Material provided:
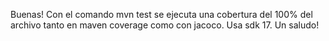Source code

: Buenas! Con el comando mvn test se ejecuta una cobertura del 100% del archivo tanto en maven coverage como con jacoco. Usa sdk 17. Un saludo!
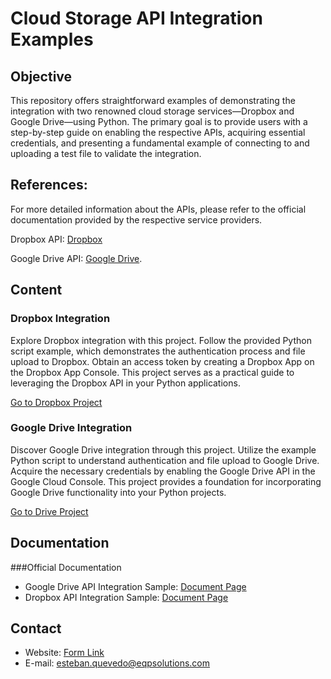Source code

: # Cloud Storage API Integration Examples

## Objective

This repository offers straightforward examples of demonstrating the integration with two renowned cloud storage
services—Dropbox and Google Drive—using Python.
The primary goal is to provide users with a step-by-step guide on
enabling the respective APIs, acquiring essential credentials, and presenting a fundamental example of connecting to and
uploading a test file to validate the integration.

## References:

For more detailed information about the APIs, please refer to the official documentation provided by the respective
service providers.

Dropbox API: [Dropbox](https://developers.google.com/drive/api/guides/about-sdk "Dropbox API Official Documentation")

Google Drive
API: [Google Drive](https://www.dropbox.com/developers/documentation/http/overview "Google Drive API Official Documentation").

## Content

### Dropbox Integration

Explore Dropbox integration with this project.
Follow the provided Python script example, which demonstrates the
authentication process and file upload to Dropbox.
Obtain an access token by creating a Dropbox App on the Dropbox App
Console.
This project serves as a practical guide to leveraging the Dropbox API in your Python applications.

[Go to Dropbox Project](https://github.com/Esteban-Quevedo/python-api-examples/tree/main/dropbox_integration)

### Google Drive Integration

Discover Google Drive integration through this project.
Utilize the example Python script to understand authentication
and file upload to Google Drive.
Acquire the necessary credentials by enabling the Google Drive API in the Google Cloud
Console.
This project provides a foundation for incorporating Google Drive functionality into your Python projects.

[Go to Drive Project](https://github.com/Esteban-Quevedo/python-api-examples/tree/main/google_drive_integration)

## Documentation

###Official Documentation

- Google Drive API Integration
  Sample: [Document Page](https://eqpsolutions.com/blog/techexperiments-hub-4/google-drive-api-integration-sample-5)
- Dropbox API Integration
  Sample: [Document Page](https://eqpsolutions.com/blog/techexperiments-hub-4/google-drive-api-integration-sample-5)

## Contact

- Website: [Form Link](https://eqpsolutions.com/contactus)
- E-mail: [esteban.quevedo@eqpsolutions.com](mailto:esteban.quevedo@eqpsolutions.com)

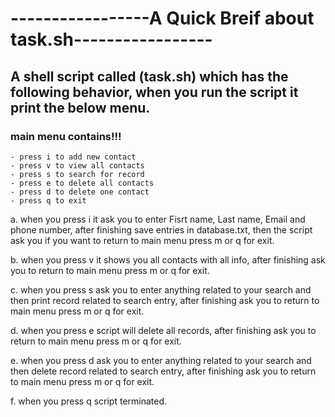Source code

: # -----------------A Quick Breif about task.sh-----------------
## A shell script called (task.sh) which has the following behavior, when you run the script it print the below menu.
### main menu contains!!!
    - press i to add new contact
    - press v to view all contacts
    - press s to search for record
    - press e to delete all contacts
    - press d to delete one contact
    - press q to exit 

a. when you press i it ask you to enter Fisrt name, Last name, Email and phone number, after finishing
   save entries in database.txt, then the script ask you if you want to return to main menu press m or q for exit.

b. when you press v it shows you all contacts with all info, after finishing ask you to return to main menu press m or q for exit.

c. when you press s ask you to enter anything related to your search and then print record related to search entry,
   after finishing ask you to return to main menu press m or q for exit.

d. when you press e script will delete all records, after finishing ask you to return to main menu press m or q for exit.

e. when you press d ask you to enter anything related to your search and then delete record related to search entry,
   after finishing ask you to return to main menu press m or q for exit.

f. when you press q script terminated.
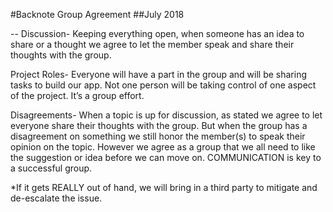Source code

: #Backnote Group Agreement
##July 2018

--
Discussion- Keeping everything open, when someone has an idea to share or a thought we agree to let the member speak and share their thoughts with the group. 

Project Roles- Everyone will have a part in the group and will be sharing tasks to build our app. Not one person will be taking control of one aspect of the project. It’s a group effort. 

Disagreements- When a topic is up for discussion, as stated we agree to let everyone share their thoughts with the group. But when the group has a disagreement on something we still honor the member(s) to speak their opinion on the topic. However we agree as a group that we all need to like the suggestion or idea before we can move on. 
COMMUNICATION is key to a successful group. 

*If it gets REALLY out of hand, we will bring in a third party to mitigate and de-escalate the issue.

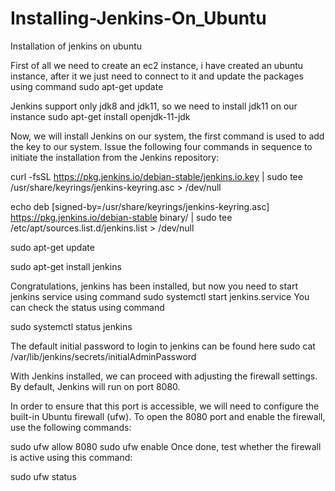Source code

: # Installing-Jenkins-On_Ubuntu
Installation of jenkins on ubuntu

First of all we need to create an ec2 instance, i have created an ubuntu instance, after it we just need to connect to it and update the packages using command
  sudo apt-get update

Jenkins support only jdk8 and jdk11, so we need to install jdk11 on our instance
  sudo apt-get install openjdk-11-jdk

Now, we will install Jenkins on our system, the first command is used to add the key to our system. 
Issue the following four commands in sequence to initiate the installation from the Jenkins repository:

curl -fsSL https://pkg.jenkins.io/debian-stable/jenkins.io.key | sudo tee \
  /usr/share/keyrings/jenkins-keyring.asc > /dev/null

echo deb [signed-by=/usr/share/keyrings/jenkins-keyring.asc] \
  https://pkg.jenkins.io/debian-stable binary/ | sudo tee \
  /etc/apt/sources.list.d/jenkins.list > /dev/null

sudo apt-get update

sudo apt-get install jenkins

Congratulations, jenkins has been installed, but now you need to start jenkins service using command
sudo systemctl start jenkins.service
You can check the status using command

sudo systemctl status jenkins

The default initial password to login to jenkins can be found here
sudo cat /var/lib/jenkins/secrets/initialAdminPassword

With Jenkins installed, we can proceed with adjusting the firewall settings. By default, Jenkins will run on port 8080.

In order to ensure that this port is accessible, we will need to configure the built-in Ubuntu firewall (ufw). To open the 8080 port and enable the firewall, use the following commands:

sudo ufw allow 8080
sudo ufw enable
Once done, test whether the firewall is active using this command:

sudo ufw status
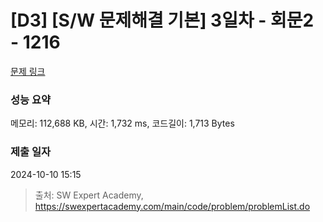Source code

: # [D3] [S/W 문제해결 기본] 3일차 - 회문2 - 1216 

[문제 링크](https://swexpertacademy.com/main/code/problem/problemDetail.do?contestProbId=AV14Rq5aABUCFAYi) 

### 성능 요약

메모리: 112,688 KB, 시간: 1,732 ms, 코드길이: 1,713 Bytes

### 제출 일자

2024-10-10 15:15



> 출처: SW Expert Academy, https://swexpertacademy.com/main/code/problem/problemList.do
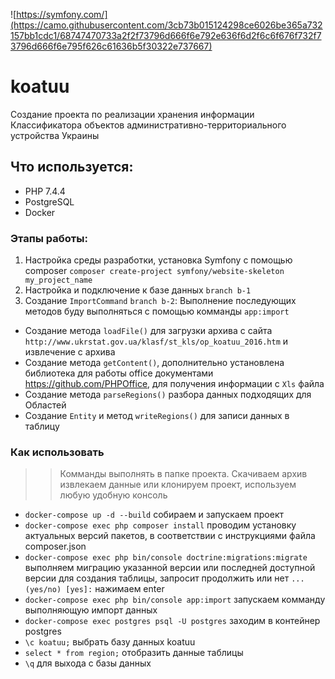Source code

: ![https://symfony.com/](https://camo.githubusercontent.com/3cb73b015124298ce6026be365a732157bb1cdc1/68747470733a2f2f73796d666f6e792e636f6d2f6c6f676f732f73796d666f6e795f626c61636b5f30322e737667)
# koatuu
Создание проекта по реализации хранения информации Классификатора объектов административно-территориального устройства Украины

## Что используется:
* PHP 7.4.4
* PostgreSQL
* Docker

### Этапы работы:
1. Настройка среды разработки, установка Symfony с помощью composer 
`composer create-project symfony/website-skeleton my_project_name`
1. Настройка и подключение к базе данных `branch b-1`
1. Создание `ImportCommand` `branch b-2`:
   Выполнение последующих методов буду выполняться с помощью комманды `app:import`
  * Создание метода `loadFile()` для загрузки архива с сайта `http://www.ukrstat.gov.ua/klasf/st_kls/op_koatuu_2016.htm` и извлечение с архива
  * Создание метода `getContent()`, дополнительно установлена библиотека для работы office документами <https://github.com/PHPOffice>, для получения информации с `Xls` файла
  * Создание метода `parseRegions()` разбора данных подходящих для Областей
  * Создание `Entity` и метод `writeRegions()` для записи данных в таблицу

### Как использовать
>> Комманды выполнять в папке проекта. Скачиваем архив извлекаем данные или клонируем проект, используем любую удобную консоль
* `docker-compose up -d --build` cобираем и запускаем проект 
* `docker-compose exec php composer install` проводим установку актуальных версий пакетов, в соответствии с инструкциями файла composer.json
* `docker-compose exec php bin/console doctrine:migrations:migrate` выполняем миграцию указанной версии или последней доступной версии для создания таблицы, запросит продолжить или нет `...(yes/no) [yes]:` нажимаем enter
* `docker-compose exec php bin/console app:import` запускаем комманду выполняющую импорт данных
* `docker-compose exec postgres psql -U postgres` заходим в контейнер postgres
* `\c koatuu;` выбрать базу данных koatuu
* `select * from region;` отобразить данные таблицы
* `\q` для выхода с базы данных
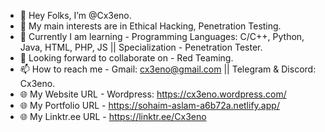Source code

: - 👋 Hey Folks, I’m @Cx3eno.
- 👀 My main interests are in Ethical Hacking, Penetration Testing.
- 🌱 Currently I am learning - Programming Languages: C/C++, Python, Java, HTML, PHP, JS || Specialization - Penetration Tester.
- 🤝 Looking forward to collaborate on - Red Teaming.
- 📫 How to reach me - Gmail: cx3eno@gmail.com || Telegram & Discord: Cx3eno.
- 🌐 My Website URL - Wordpress: https://cx3eno.wordpress.com/
- 🌐 My Portfolio URL - https://sohaim-aslam-a6b72a.netlify.app/
- 🌐 My Linktr.ee URL - https://linktr.ee/Cx3eno 
<!---
Cx3eno/Cx3eno is a ✨ special ✨ repository because its `README.md` (this file) appears on your GitHub profile.
You can click the Preview link to take a look at your changes.
--->

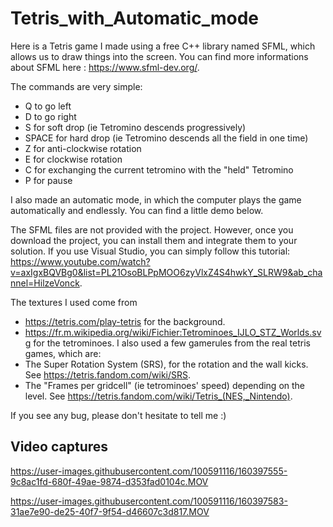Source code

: # Tetris_with_Automatic_mode

Here is a Tetris game I made using a free C++ library named SFML, which allows us to draw things into the screen. You can find more informations about SFML here : https://www.sfml-dev.org/.

The commands are very simple:
- Q to go left
- D to go right
- S for soft drop (ie Tetromino descends progressively)
- SPACE for hard drop (ie Tetromino descends all the field in one time)
- Z for anti-clockwise rotation
- E for clockwise rotation
- C for exchanging the current tetromino with the "held" Tetromino
- P for pause

I also made an automatic mode, in which the computer plays the game automatically and endlessly. You can find a little demo below.

The SFML files are not provided with the project. However, once you download the project, you can install them and integrate them to your solution. If you use Visual Studio, you can simply follow this tutorial: https://www.youtube.com/watch?v=axIgxBQVBg0&list=PL21OsoBLPpMOO6zyVlxZ4S4hwkY_SLRW9&ab_channel=HilzeVonck.

The textures I used come from
- https://tetris.com/play-tetris for the background.
- https://fr.m.wikipedia.org/wiki/Fichier:Tetrominoes_IJLO_STZ_Worlds.svg for the tetrominoes.
I also used a few gamerules from the real tetris games, which are:
- The Super Rotation System (SRS), for the rotation and the wall kicks. See https://tetris.fandom.com/wiki/SRS.
- The "Frames per gridcell" (ie tetrominoes' speed) depending on the level. See https://tetris.fandom.com/wiki/Tetris_(NES,_Nintendo).

If you see any bug, please don't hesitate to tell me :)



## Video captures



https://user-images.githubusercontent.com/100591116/160397555-9c8ac1fd-680f-49ae-9874-d353fad0104c.MOV



https://user-images.githubusercontent.com/100591116/160397583-31ae7e90-de25-40f7-9f54-d46607c3d817.MOV

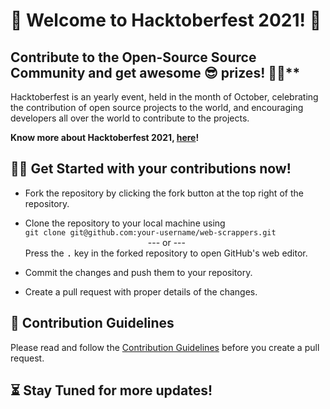 # 🙌 Welcome to Hacktoberfest 2021! 🙌

## Contribute to the Open-Source Source Community and get awesome 😎 prizes! 🎉🎉**

Hacktoberfest is an yearly event, held in the month of October, celebrating the contribution of open source projects to the world, and encouraging developers all over the world to contribute to the projects.

**Know more about Hacktoberfest 2021, [here](https://hacktoberfest.digitalocean.com/)!**

## 👨‍💻 Get Started with your contributions now! 

- Fork the repository by clicking the fork button at the top right of the repository.

- Clone the repository to your local machine using  
`git clone git@github.com:your-username/web-scrappers.git`  
              --- or ---  
Press the <kbd>.</kbd> key in the forked repository to open GitHub's web editor.

- Commit the changes and push them to your repository.

- Create a pull request with proper details of the changes.

## 📜 Contribution Guidelines

Please read and follow the [Contribution Guidelines](CONTRIBUTING.md) before you create a pull request.

## ⏳ Stay Tuned for more updates!
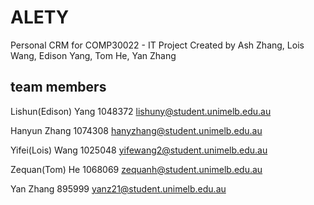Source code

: # ALETY

Personal CRM for COMP30022 - IT Project
Created by Ash Zhang, Lois Wang, Edison Yang, Tom He, Yan Zhang

## team members
Lishun(Edison) Yang 1048372 lishuny@student.unimelb.edu.au

Hanyun Zhang 1074308 hanyzhang@student.unimelb.edu.au

Yifei(Lois) Wang 1025048 yifewang2@student.unimelb.edu.au

Zequan(Tom) He 1068069 zequanh@student.unimelb.edu.au

Yan Zhang 895999 yanz21@student.unimelb.edu.au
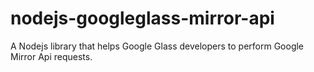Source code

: nodejs-googleglass-mirror-api
=============================

A Nodejs library that helps Google Glass developers to perform Google Mirror Api requests.
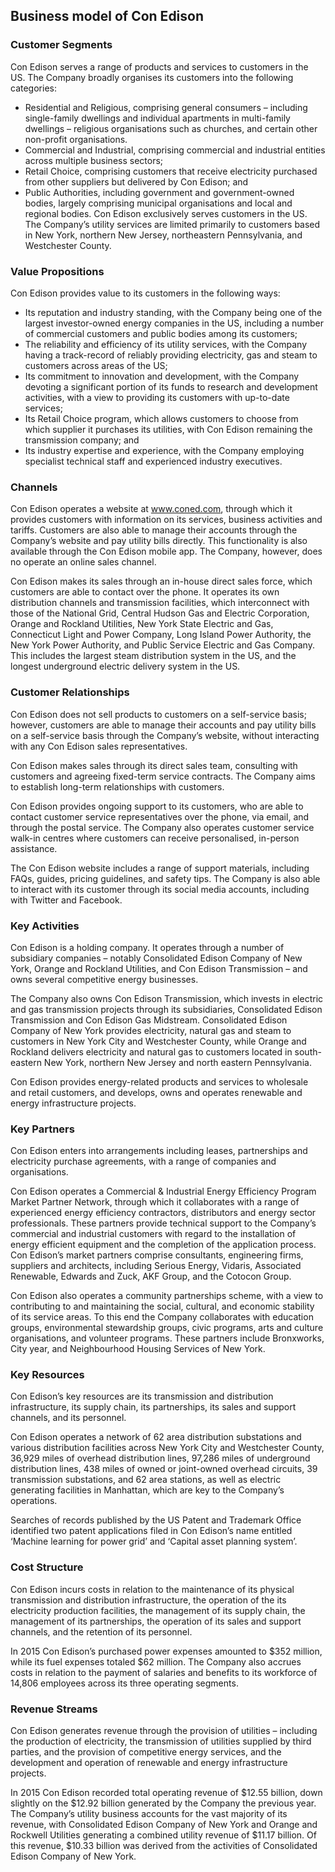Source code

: Business model of Con Edison
----------------------------

 ### Customer Segments

 Con Edison serves a range of products and services to customers in the US. The Company broadly organises its customers into the following categories:

  * Residential and Religious, comprising general consumers – including single-family dwellings and individual apartments in multi-family dwellings – religious organisations such as churches, and certain other non-profit organisations.
 * Commercial and Industrial, comprising commercial and industrial entities across multiple business sectors;
 * Retail Choice, comprising customers that receive electricity purchased from other suppliers but delivered by Con Edison; and
 * Public Authorities, including government and government-owned bodies, largely comprising municipal organisations and local and regional bodies.
  Con Edison exclusively serves customers in the US. The Company’s utility services are limited primarily to customers based in New York, northern New Jersey, northeastern Pennsylvania, and Westchester County.

 ### Value Propositions

 Con Edison provides value to its customers in the following ways:

  * Its reputation and industry standing, with the Company being one of the largest investor-owned energy companies in the US, including a number of commercial customers and public bodies among its customers;
 * The reliability and efficiency of its utility services, with the Company having a track-record of reliably providing electricity, gas and steam to customers across areas of the US;
 * Its commitment to innovation and development, with the Company devoting a significant portion of its funds to research and development activities, with a view to providing its customers with up-to-date services;
 * Its Retail Choice program, which allows customers to choose from which supplier it purchases its utilities, with Con Edison remaining the transmission company; and
 * Its industry expertise and experience, with the Company employing specialist technical staff and experienced industry executives.
  ### Channels

 Con Edison operates a website at www.coned.com, through which it provides customers with information on its services, business activities and tariffs. Customers are also able to manage their accounts through the Company’s website and pay utility bills directly. This functionality is also available through the Con Edison mobile app. The Company, however, does no operate an online sales channel.

 Con Edison makes its sales through an in-house direct sales force, which customers are able to contact over the phone. It operates its own distribution channels and transmission facilities, which interconnect with those of the National Grid, Central Hudson Gas and Electric Corporation, Orange and Rockland Utilities, New York State Electric and Gas, Connecticut Light and Power Company, Long Island Power Authority, the New York Power Authority, and Public Service Electric and Gas Company. This includes the largest steam distribution system in the US, and the longest underground electric delivery system in the US.

 ### Customer Relationships

 Con Edison does not sell products to customers on a self-service basis; however, customers are able to manage their accounts and pay utility bills on a self-service basis through the Company’s website, without interacting with any Con Edison sales representatives.

 Con Edison makes sales through its direct sales team, consulting with customers and agreeing fixed-term service contracts. The Company aims to establish long-term relationships with customers.

 Con Edison provides ongoing support to its customers, who are able to contact customer service representatives over the phone, via email, and through the postal service. The Company also operates customer service walk-in centres where customers can receive personalised, in-person assistance.

 The Con Edison website includes a range of support materials, including FAQs, guides, pricing guidelines, and safety tips. The Company is also able to interact with its customer through its social media accounts, including with Twitter and Facebook.

 ### Key Activities

 Con Edison is a holding company. It operates through a number of subsidiary companies – notably Consolidated Edison Company of New York, Orange and Rockland Utilities, and Con Edison Transmission – and owns several competitive energy businesses.

 The Company also owns Con Edison Transmission, which invests in electric and gas transmission projects through its subsidiaries, Consolidated Edison Transmission and Con Edison Gas Midstream. Consolidated Edison Company of New York provides electricity, natural gas and steam to customers in New York City and Westchester County, while Orange and Rockland delivers electricity and natural gas to customers located in south-eastern New York, northern New Jersey and north eastern Pennsylvania.

 Con Edison provides energy-related products and services to wholesale and retail customers, and develops, owns and operates renewable and energy infrastructure projects.

 ### Key Partners

 Con Edison enters into arrangements including leases, partnerships and electricity purchase agreements, with a range of companies and organisations.

 Con Edison operates a Commercial & Industrial Energy Efficiency Program Market Partner Network, through which it collaborates with a range of experienced energy efficiency contractors, distributors and energy sector professionals. These partners provide technical support to the Company’s commercial and industrial customers with regard to the installation of energy efficient equipment and the completion of the application process. Con Edison’s market partners comprise consultants, engineering firms, suppliers and architects, including Serious Energy, Vidaris, Associated Renewable, Edwards and Zuck, AKF Group, and the Cotocon Group.

 Con Edison also operates a community partnerships scheme, with a view to contributing to and maintaining the social, cultural, and economic stability of its service areas. To this end the Company collaborates with education groups, environmental stewardship groups, civic programs, arts and culture organisations, and volunteer programs. These partners include Bronxworks, City year, and Neighbourhood Housing Services of New York.

 ### Key Resources

 Con Edison’s key resources are its transmission and distribution infrastructure, its supply chain, its partnerships, its sales and support channels, and its personnel.

 Con Edison operates a network of 62 area distribution substations and various distribution facilities across New York City and Westchester County, 36,929 miles of overhead distribution lines, 97,286 miles of underground distribution lines, 438 miles of owned or joint-owned overhead circuits, 39 transmission substations, and 62 area stations, as well as electric generating facilities in Manhattan, which are key to the Company’s operations.

 Searches of records published by the US Patent and Trademark Office identified two patent applications filed in Con Edison’s name entitled ‘Machine learning for power grid’ and ‘Capital asset planning system’.

 ### Cost Structure

 Con Edison incurs costs in relation to the maintenance of its physical transmission and distribution infrastructure, the operation of the its electricity production facilities, the management of its supply chain, the management of its partnerships, the operation of its sales and support channels, and the retention of its personnel.

 In 2015 Con Edison’s purchased power expenses amounted to $352 million, while its fuel expenses totaled $62 million. The Company also accrues costs in relation to the payment of salaries and benefits to its workforce of 14,806 employees across its three operating segments.

 ### Revenue Streams

 Con Edison generates revenue through the provision of utilities – including the production of electricity, the transmission of utilities supplied by third parties, and the provision of competitive energy services, and the development and operation of renewable and energy infrastructure projects.

 In 2015 Con Edison recorded total operating revenue of $12.55 billion, down slightly on the $12.92 billion generated by the Company the previous year. The Company’s utility business accounts for the vast majority of its revenue, with Consolidated Edison Company of New York and Orange and Rockwell Utilities generating a combined utility revenue of $11.17 billion. Of this revenue, $10.33 billion was derived from the activities of Consolidated Edison Company of New York.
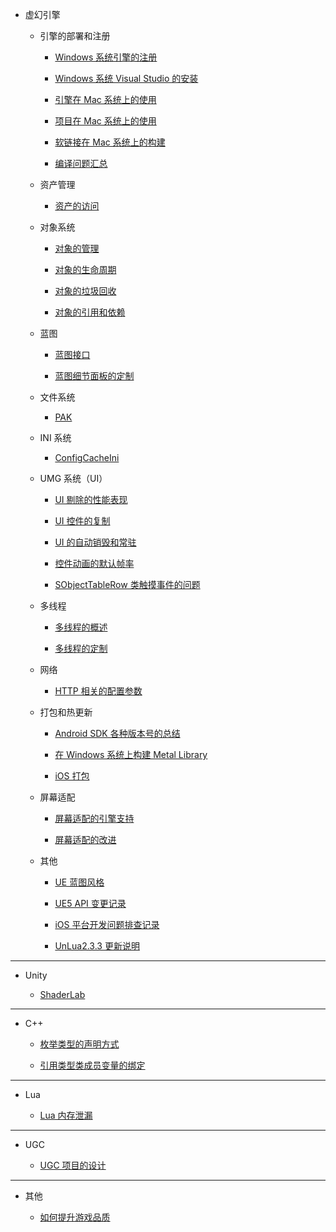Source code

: + 虚幻引擎

    + 引擎的部署和注册

        + [Windows 系统引擎的注册](unreal_engine/windows_engine_registry.md)

        + [Windows 系统 Visual Studio 的安装](unreal_engine/windows_visual_studio.md)

        + [引擎在 Mac 系统上的使用](unreal_engine/mac_engine.md)

        + [项目在 Mac 系统上的使用](unreal_engine/mac_project.md)

        + [软链接在 Mac 系统上的构建](unreal_engine/mac_symlink.md)

        + [编译问题汇总](unreal_engine/compilation_questions.md)

    + 资产管理

        + [资产的访问](unreal_engine/asset_access.md)

    + 对象系统

        + [对象的管理](unreal_engine/object_management.md)

        + [对象的生命周期](unreal_engine/object_lifecycle.md)

        + [对象的垃圾回收](unreal_engine/object_garbage_collection.md)

        + [对象的引用和依赖](unreal_engine/object_reference.md)

    + 蓝图

        + [蓝图接口](unreal_engine/blueprint_interface.md)

        + [蓝图细节面板的定制](unreal_engine/detail_customization.md)

    + 文件系统

        + [PAK](unreal_engine/pak.md)

    + INI 系统

        + [ConfigCacheIni](unreal_engine/config_cache_ini.md)

    + UMG 系统（UI）

        + [UI 剔除的性能表现](unreal_engine/ui_culling_performance.md)

        + [UI 控件的复制](unreal_engine/ui_widget_duplication.md)

        + [UI 的自动销毁和常驻](unreal_engine/ui_persistence.md)

        + [控件动画的默认帧率](unreal_engine/widget_animation_default_frame_rate.md)

        + [SObjectTableRow 类触摸事件的问题](unreal_engine/table_row_touch_problem.md)

    + 多线程

        + [多线程的概述](unreal_engine/thread_summary.md)

        + [多线程的定制](unreal_engine/thread_runnable.md)

    + 网络

        + [HTTP 相关的配置参数](unreal_engine/http_config.md)

    + 打包和热更新

        + [Android SDK 各种版本号的总结](unreal_engine/android_sdk_versions.md)

        + [在 Windows 系统上构建 Metal Library](unreal_engine/windows_metal_library.md)

        + [iOS 打包](unreal_engine/ios_packaging.md)

    + 屏幕适配

        + [屏幕适配的引擎支持](unreal_engine/screen_compatibility_engine.md)

        + [屏幕适配的改进](unreal_engine/screen_compatibility_advance.md)

    + 其他

        + [UE 蓝图风格](unreal_engine/blueprint_style.md)

        + [UE5 API 变更记录](unreal_engine/ue5_api_changes.md)

        + [iOS 平台开发问题排查记录](unreal_engine/ios_development.md)

        + [UnLua2.3.3 更新说明](unreal_engine/unlua_update233.md)

---

+ Unity

    + [ShaderLab](unity/shader_lab.md)

---

+ C\+\+

    + [枚举类型的声明方式](c++/enum_declaration.md)

    + [引用类型类成员变量的绑定](c++/reference_member_binding.md)

---

+ Lua

    + [Lua 内存泄漏](lua/memory_leak.md)

---

+ UGC

    + [UGC 项目的设计](ugc/ugc_design.md)

---

+ 其他

    + [如何提升游戏品质](misc/quality_game.md)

What you will do:
Filter the entries above down to the lines that contain the word "rotation".

Response to the task:
- Z for anti-clockwise rotation
- E for clockwise rotation
- The Super Rotation System (SRS), for the rotation and the wall kicks. See https://tetris.fandom.com/wiki/SRS.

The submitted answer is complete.